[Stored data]
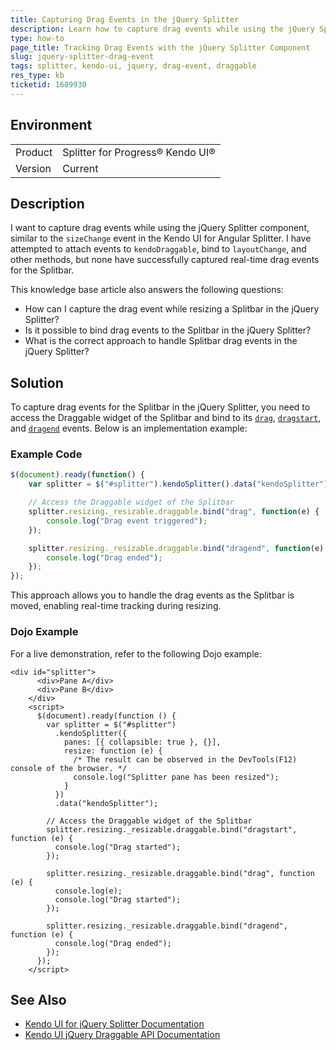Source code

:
```yaml
---
title: Capturing Drag Events in the jQuery Splitter
description: Learn how to capture drag events while using the jQuery Splitter component.
type: how-to
page_title: Tracking Drag Events with the jQuery Splitter Component
slug: jquery-splitter-drag-event
tags: splitter, kendo-ui, jquery, drag-event, draggable
res_type: kb
ticketid: 1689930
---
```


## Environment

<table>
<tbody>
<tr>
<td>Product</td>
<td>Splitter for Progress® Kendo UI®</td>
</tr>
<tr>
<td>Version</td>
<td>Current</td>
</tr>
</tbody>
</table>

## Description

I want to capture drag events while using the jQuery Splitter component, similar to the `sizeChange` event in the Kendo UI for Angular Splitter. I have attempted to attach events to `kendoDraggable`, bind to `layoutChange`, and other methods, but none have successfully captured real-time drag events for the Splitbar.

This knowledge base article also answers the following questions:
- How can I capture the drag event while resizing a Splitbar in the jQuery Splitter?
- Is it possible to bind drag events to the Splitbar in the jQuery Splitter?
- What is the correct approach to handle Splitbar drag events in the jQuery Splitter?

## Solution

To capture drag events for the Splitbar in the jQuery Splitter, you need to access the Draggable widget of the Splitbar and bind to its [`drag`](/api/javascript/ui/draggable/events/drag), [`dragstart`](/api/javascript/ui/draggable/events/dragstart), and [`dragend`](/api/javascript/ui/draggable/events/dragend) events. Below is an implementation example:

### Example Code
```javascript
$(document).ready(function() {
    var splitter = $("#splitter").kendoSplitter().data("kendoSplitter");

    // Access the Draggable widget of the Splitbar
    splitter.resizing._resizable.draggable.bind("drag", function(e) {
        console.log("Drag event triggered");
    });

    splitter.resizing._resizable.draggable.bind("dragend", function(e) {
        console.log("Drag ended");
    });
});
```

This approach allows you to handle the drag events as the Splitbar is moved, enabling real-time tracking during resizing.

### Dojo Example
For a live demonstration, refer to the following Dojo example:

```dojo
<div id="splitter">
      <div>Pane A</div>
      <div>Pane B</div>
    </div>
    <script>
      $(document).ready(function () {
        var splitter = $("#splitter")
          .kendoSplitter({
            panes: [{ collapsible: true }, {}],
            resize: function (e) {
              /* The result can be observed in the DevTools(F12) console of the browser. */
              console.log("Splitter pane has been resized");
            }
          })
          .data("kendoSplitter");

        // Access the Draggable widget of the Splitbar
        splitter.resizing._resizable.draggable.bind("dragstart", function (e) {
          console.log("Drag started");
        });

        splitter.resizing._resizable.draggable.bind("drag", function (e) {
          console.log(e);
          console.log("Drag started");
        });

        splitter.resizing._resizable.draggable.bind("dragend", function (e) {
          console.log("Drag ended");
        });
      });
    </script>
```

## See Also

- [Kendo UI for jQuery Splitter Documentation](https://www.telerik.com/kendo-jquery-ui/documentation/controls/splitter/overview)
- [Kendo UI jQuery Draggable API Documentation](https://www.telerik.com/kendo-jquery-ui/documentation/api/javascript/ui/draggable)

# What you are asked to do
Every line above in which the word "real" occurs needs to be copied.

# Answer box
I want to capture drag events while using the jQuery Splitter component, similar to the `sizeChange` event in the Kendo UI for Angular Splitter. I have attempted to attach events to `kendoDraggable`, bind to `layoutChange`, and other methods, but none have successfully captured real-time drag events for the Splitbar.
This approach allows you to handle the drag events as the Splitbar is moved, enabling real-time tracking during resizing.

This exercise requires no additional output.